Listed entries >>
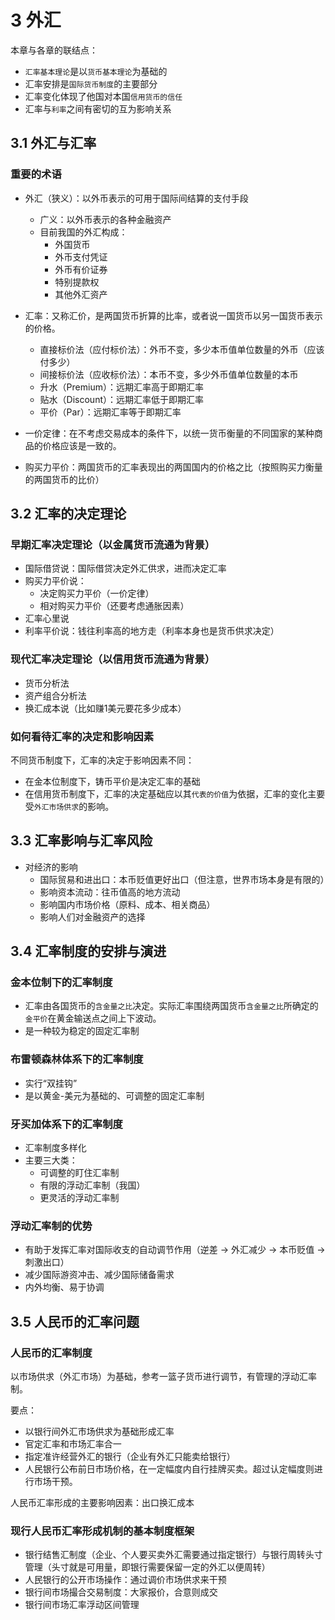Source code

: # 3 外汇

本章与各章的联结点：

- `汇率基本理论`是以`货币基本理论`为基础的
- 汇率安排是`国际货币制度`的主要部分
- 汇率变化体现了他国对本国`信用货币的信任`
- 汇率与`利率`之间有密切的互为影响关系

## 3.1 外汇与汇率

### 重要的术语

- 外汇（狭义）：以外币表示的可用于国际间结算的支付手段
  - 广义：以外币表示的各种金融资产
  - 目前我国的外汇构成：
    - 外国货币
    - 外币支付凭证
    - 外币有价证券
    - 特别提款权
    - 其他外汇资产

- 汇率：又称汇价，是两国货币折算的比率，或者说一国货币以另一国货币表示的价格。
  - 直接标价法（应付标价法）：外币不变，多少本币值单位数量的外币（应该付多少）
  - 间接标价法（应收标价法）：本币不变，多少外币值单位数量的本币
  - 升水（Premium）：远期汇率高于即期汇率
  - 贴水（Discount）：远期汇率低于即期汇率
  - 平价（Par）：远期汇率等于即期汇率

- 一价定律：在不考虑交易成本的条件下，以统一货币衡量的不同国家的某种商品的价格应该是一致的。
- 购买力平价：两国货币的汇率表现出的两国国内的价格之比（按照购买力衡量的两国货币的比价）

## 3.2 汇率的决定理论

### 早期汇率决定理论（以金属货币流通为背景）

- 国际借贷说：国际借贷决定外汇供求，进而决定汇率
- 购买力平价说：
  - 决定购买力平价（一价定律）
  - 相对购买力平价（还要考虑通胀因素）
- 汇率心里说
- 利率平价说：钱往利率高的地方走（利率本身也是货币供求决定）

### 现代汇率决定理论（以信用货币流通为背景）

- 货币分析法
- 资产组合分析法
- 换汇成本说（比如赚1美元要花多少成本）

### 如何看待汇率的决定和影响因素

不同货币制度下，汇率的决定于影响因素不同：

- 在金本位制度下，铸币平价是决定汇率的基础
- 在信用货币制度下，汇率的决定基础应以其`代表的价值`为依据，汇率的变化主要受`外汇市场供求`的影响。

## 3.3 汇率影响与汇率风险

- 对经济的影响
  - 国际贸易和进出口：本币贬值更好出口（但注意，世界市场本身是有限的）
  - 影响资本流动：往币值高的地方流动
  - 影响国内市场价格（原料、成本、相关商品）
  - 影响人们对金融资产的选择

## 3.4 汇率制度的安排与演进

### 金本位制下的汇率制度

- 汇率由各国货币的`含金量之比`决定。实际汇率围绕两国货币`含金量之比`所确定的`金平价`在黄金输送点之间上下波动。
- 是一种较为稳定的固定汇率制

### 布雷顿森林体系下的汇率制度

- 实行“双挂钩”
- 是以黄金-美元为基础的、可调整的固定汇率制

### 牙买加体系下的汇率制度

- 汇率制度多样化
- 主要三大类：
  - 可调整的盯住汇率制
  - 有限的浮动汇率制（我国）
  - 更灵活的浮动汇率制

### 浮动汇率制的优势

- 有助于发挥汇率对国际收支的自动调节作用（逆差 -> 外汇减少 -> 本币贬值 -> 刺激出口）
- 减少国际游资冲击、减少国际储备需求
- 内外均衡、易于协调

## 3.5 人民币的汇率问题

### 人民币的汇率制度

以市场供求（外汇市场）为基础，参考一篮子货币进行调节，有管理的浮动汇率制。

要点：

- 以银行间外汇市场供求为基础形成汇率
- 官定汇率和市场汇率合一
- 指定准许经营外汇的银行（企业有外汇只能卖给银行）
- 人民银行公布前日市场价格，在一定幅度内自行挂牌买卖。超过认定幅度则进行市场干预。

人民币汇率形成的主要影响因素：出口换汇成本

### 现行人民币汇率形成机制的基本制度框架

- 银行结售汇制度（企业、个人要买卖外汇需要通过指定银行）与银行周转头寸管理（头寸就是可用量，即银行需要保留一定的外汇以便周转）
- 人民银行的公开市场操作：通过调价市场供求来干预
- 银行间市场撮合交易制度：大家报价，合意则成交
- 银行间市场汇率浮动区间管理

Try it >>
Transcribe all the entries precisely. Do not include any picture.

Your solution >>
Source code

: # 3 外汇

本章与各章的联结点：

- `汇率基本理论`是以`货币基本理论`为基础的
- 汇率安排是`国际货币制度`的主要部分
- 汇率变化体现了他国对本国`信用货币的信任`
- 汇率与`利率`之间有密切的互为影响关系

## 3.1 外汇与汇率

### 重要的术语

- 外汇（狭义）：以外币表示的可用于国际间结算的支付手段
  - 广义：以外币表示的各种金融资产
  - 目前我国的外汇构成：
    - 外国货币
    - 外币支付凭证
    - 外币有价证券
    - 特别提款权
    - 其他外汇资产

- 汇率：又称汇价，是两国货币折算的比率，或者说一国货币以另一国货币表示的价格。
  - 直接标价法（应付标价法）：外币不变，多少本币值单位数量的外币（应该付多少）
  - 间接标价法（应收标价法）：本币不变，多少外币值单位数量的本币
  - 升水（Premium）：远期汇率高于即期汇率
  - 贴水（Discount）：远期汇率低于即期汇率
  - 平价（Par）：远期汇率等于即期汇率

- 一价定律：在不考虑交易成本的条件下，以统一货币衡量的不同国家的某种商品的价格应该是一致的。
- 购买力平价：两国货币的汇率表现出的两国国内的价格之比（按照购买力衡量的两国货币的比价）

## 3.2 汇率的决定理论

### 早期汇率决定理论（以金属货币流通为背景）

- 国际借贷说：国际借贷决定外汇供求，进而决定汇率
- 购买力平价说：
  - 决定购买力平价（一价定律）
  - 相对购买力平价（还要考虑通胀因素）
- 汇率心里说
- 利率平价说：钱往利率高的地方走（利率本身也是货币供求决定）

### 现代汇率决定理论（以信用货币流通为背景）

- 货币分析法
- 资产组合分析法
- 换汇成本说（比如赚1美元要花多少成本）

### 如何看待汇率的决定和影响因素

不同货币制度下，汇率的决定于影响因素不同：

- 在金本位制度下，铸币平价是决定汇率的基础
- 在信用货币制度下，汇率的决定基础应以其`代表的价值`为依据，汇率的变化主要受`外汇市场供求`的影响。

## 3.3 汇率影响与汇率风险

- 对经济的影响
  - 国际贸易和进出口：本币贬值更好出口（但注意，世界市场本身是有限的）
  - 影响资本流动：往币值高的地方流动
  - 影响国内市场价格（原料、成本、相关商品）
  - 影响人们对金融资产的选择

## 3.4 汇率制度的安排与演进

### 金本位制下的汇率制度

- 汇率由各国货币的`含金量之比`决定。实际汇率围绕两国货币`含金量之比`所确定的`金平价`在黄金输送点之间上下波动。
- 是一种较为稳定的固定汇率制

### 布雷顿森林体系下的汇率制度

- 实行“双挂钩”
- 是以黄金-美元为基础的、可调整的固定汇率制

### 牙买加体系下的汇率制度

- 汇率制度多样化
- 主要三大类：
  - 可调整的盯住汇率制
  - 有限的浮动汇率制（我国）
  - 更灵活的浮动汇率制

### 浮动汇率制的优势

- 有助于发挥汇率对国际收支的自动调节作用（逆差 -> 外汇减少 -> 本币贬值 -> 刺激出口）
- 减少国际游资冲击、减少国际储备需求
- 内外均衡、易于协调

## 3.5 人民币的汇率问题

### 人民币的汇率制度

以市场供求（外汇市场）为基础，参考一篮子货币进行调节，有管理的浮动汇率制。

要点：

- 以银行间外汇市场供求为基础形成汇率
- 官定汇率和市场汇率合一
- 指定准许经营外汇的银行（企业有外汇只能卖给银行）
- 人民银行公布前日市场价格，在一定幅度内自行挂牌买卖。超过认定幅度则进行市场干预。

人民币汇率形成的主要影响因素：出口换汇成本

### 现行人民币汇率形成机制的基本制度框架

- 银行结售汇制度（企业、个人要买卖外汇需要通过指定银行）与银行周转头寸管理（头寸就是可用量，即银行需要保留一定的外汇以便周转）
- 人民银行的公开市场操作：通过调价市场供求来干预
- 银行间市场撮合交易制度：大家报价，合意则成交
- 银行间市场汇率浮动区间管理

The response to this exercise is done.